Input:
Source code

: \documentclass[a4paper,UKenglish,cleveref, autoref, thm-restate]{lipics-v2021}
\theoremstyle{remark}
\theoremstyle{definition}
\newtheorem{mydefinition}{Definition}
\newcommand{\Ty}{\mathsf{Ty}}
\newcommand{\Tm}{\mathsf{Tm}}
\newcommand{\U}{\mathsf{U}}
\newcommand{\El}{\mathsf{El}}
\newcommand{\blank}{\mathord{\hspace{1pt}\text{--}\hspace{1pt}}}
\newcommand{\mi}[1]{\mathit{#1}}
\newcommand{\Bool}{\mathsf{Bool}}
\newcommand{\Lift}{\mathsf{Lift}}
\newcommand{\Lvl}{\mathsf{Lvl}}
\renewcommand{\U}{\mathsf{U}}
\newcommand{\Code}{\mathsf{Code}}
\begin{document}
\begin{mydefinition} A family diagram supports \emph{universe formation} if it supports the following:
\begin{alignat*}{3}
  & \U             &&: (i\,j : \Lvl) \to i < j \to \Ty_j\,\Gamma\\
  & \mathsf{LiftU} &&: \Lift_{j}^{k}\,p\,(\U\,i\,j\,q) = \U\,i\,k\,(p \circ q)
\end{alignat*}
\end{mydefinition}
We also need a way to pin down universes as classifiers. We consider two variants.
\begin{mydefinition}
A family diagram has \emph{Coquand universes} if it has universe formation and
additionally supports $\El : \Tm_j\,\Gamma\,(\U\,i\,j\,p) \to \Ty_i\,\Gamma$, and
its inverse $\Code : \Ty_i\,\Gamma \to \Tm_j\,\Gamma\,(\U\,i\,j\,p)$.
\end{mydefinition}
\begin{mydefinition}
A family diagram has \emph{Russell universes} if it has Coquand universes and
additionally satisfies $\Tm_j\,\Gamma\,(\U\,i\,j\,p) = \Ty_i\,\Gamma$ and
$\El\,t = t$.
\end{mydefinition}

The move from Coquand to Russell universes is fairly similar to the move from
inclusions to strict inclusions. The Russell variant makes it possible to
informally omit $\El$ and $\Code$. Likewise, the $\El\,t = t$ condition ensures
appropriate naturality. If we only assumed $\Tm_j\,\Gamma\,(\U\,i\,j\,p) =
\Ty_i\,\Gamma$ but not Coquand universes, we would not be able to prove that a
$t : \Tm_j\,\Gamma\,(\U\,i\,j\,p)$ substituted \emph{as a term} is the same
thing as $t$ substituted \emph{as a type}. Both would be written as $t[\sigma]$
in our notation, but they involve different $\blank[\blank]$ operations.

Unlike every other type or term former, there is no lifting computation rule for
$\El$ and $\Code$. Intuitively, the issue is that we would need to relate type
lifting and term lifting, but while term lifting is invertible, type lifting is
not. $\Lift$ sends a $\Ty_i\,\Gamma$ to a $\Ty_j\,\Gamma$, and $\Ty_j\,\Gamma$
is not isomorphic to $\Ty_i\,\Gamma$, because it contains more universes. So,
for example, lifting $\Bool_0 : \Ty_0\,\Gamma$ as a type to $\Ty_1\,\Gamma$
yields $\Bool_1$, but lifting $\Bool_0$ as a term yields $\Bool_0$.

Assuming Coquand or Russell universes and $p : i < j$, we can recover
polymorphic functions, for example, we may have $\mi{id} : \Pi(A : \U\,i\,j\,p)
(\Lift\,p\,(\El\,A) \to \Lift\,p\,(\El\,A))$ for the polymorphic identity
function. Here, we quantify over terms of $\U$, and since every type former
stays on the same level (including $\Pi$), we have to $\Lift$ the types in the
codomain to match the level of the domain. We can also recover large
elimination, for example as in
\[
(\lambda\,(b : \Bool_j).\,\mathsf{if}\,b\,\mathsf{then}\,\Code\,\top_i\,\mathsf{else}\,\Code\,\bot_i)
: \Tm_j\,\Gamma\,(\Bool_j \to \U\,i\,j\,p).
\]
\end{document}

Exercise: Each line of the records that contains the string "every" must be copied.

Written answer:
Unlike every other type or term former, there is no lifting computation rule for
function. Here, we quantify over terms of $\U$, and since every type former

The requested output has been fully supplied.